--- What is needed ---
Below are some records. Return exactly the lines from the one containing "a few seconds." through the one containing "to the right.", both included, and only those.

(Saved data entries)
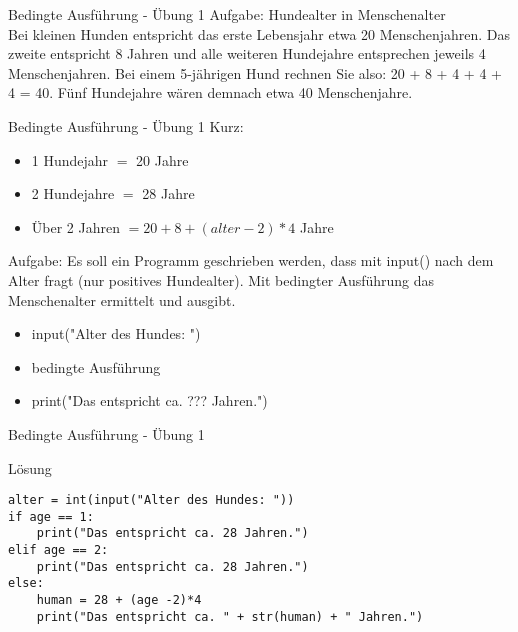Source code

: \begin{frame}{Bedingte Ausführung - Übung 1}
Aufgabe: Hundealter in Menschenalter\\
Bei kleinen Hunden entspricht das erste Lebensjahr etwa 20 Menschenjahren. Das zweite entspricht 8 Jahren und alle weiteren Hundejahre entsprechen jeweils 4 Menschenjahren. Bei einem 5-jährigen Hund rechnen Sie also: 20 + 8 + 4 + 4 + 4 = 40. Fünf Hundejahre wären demnach etwa 40 Menschenjahre.\\
\end{frame}
\begin{frame}{Bedingte Ausführung - Übung 1}
Kurz:
\begin{itemize}
\item 1 Hundejahr $=$ 20 Jahre
\item 2 Hundejahre $=$ 28 Jahre
\item Über 2 Jahren $= 20 + 8 + (alter - 2)  *  4$ Jahre
\end{itemize}
Aufgabe:
Es soll ein Programm geschrieben werden, dass mit input() nach dem Alter fragt (nur positives Hundealter). Mit bedingter Ausführung das Menschenalter ermittelt und ausgibt.
\begin{itemize}
	\item input("Alter des Hundes: ")
	\item bedingte Ausführung
	\item print("Das entspricht ca. ??? Jahren.")
\end{itemize}

\end{frame}

\begin{frame}[fragile]{Bedingte Ausführung - Übung 1 }
\begin{exampleblock}{Lösung}
\begin{lstlisting}
alter = int(input("Alter des Hundes: "))
if age == 1:
	print("Das entspricht ca. 28 Jahren.")
elif age == 2:
	print("Das entspricht ca. 28 Jahren.")
else:
	human = 28 + (age -2)*4
	print("Das entspricht ca. " + str(human) + " Jahren.")
\end{lstlisting}
\end{exampleblock}
\end{frame}



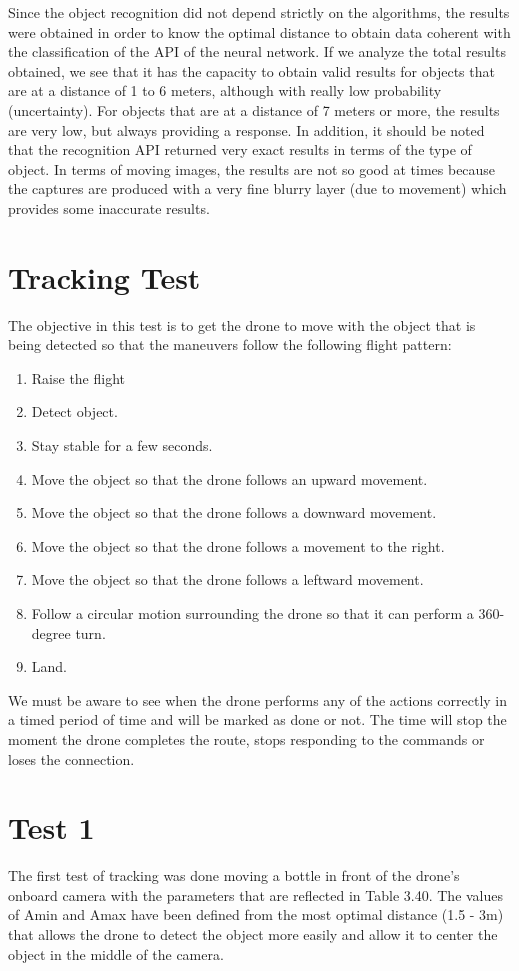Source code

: Since the object recognition did not depend strictly on the algorithms, the results were obtained in order to know the optimal distance to obtain data coherent with the classification of the API of the neural network. If we analyze the total results obtained, we see that it has the capacity to obtain valid results for objects that are at a distance of 1 to 6 meters, although with really low probability (uncertainty). For objects that are at a distance of 7 meters or more, the results are very low, but always providing a response. In addition, it should be noted that the recognition API returned very exact results in terms of the type of object. In terms of moving images, the results are not so good at times because the captures are produced with a very fine blurry layer (due to movement) which provides some inaccurate results.


\section{Tracking Test}

The objective in this test is to get the drone to move with the object that is being detected so that the maneuvers follow the following flight pattern:

\begin{enumerate}
\item Raise the flight
\item Detect object.
\item Stay stable for a few seconds.
\item Move the object so that the drone follows an upward movement.
\item Move the object so that the drone follows a downward movement.
\item Move the object so that the drone follows a movement to the right.
\item Move the object so that the drone follows a leftward movement.
\item Follow a circular motion surrounding the drone so that it can perform a 360-degree turn.
\item Land.
\end{enumerate}

We must be aware to see when the drone performs any of the actions correctly in a timed period of time and will be marked as done or not. The time will stop the moment the drone completes the route, stops responding to the commands or loses the connection.

\section{Test 1}
The first test of tracking was done moving a bottle in front of the drone’s onboard camera with the parameters that are reflected in Table 3.40. The values of Amin and Amax have been defined from the most optimal distance (1.5 - 3m) that allows the drone to detect the object more easily and allow it to center the object in the middle of the camera.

--- Result of this exercise ---
\item Stay stable for a few seconds.
\item Move the object so that the drone follows an upward movement.
\item Move the object so that the drone follows a downward movement.
\item Move the object so that the drone follows a movement to the right.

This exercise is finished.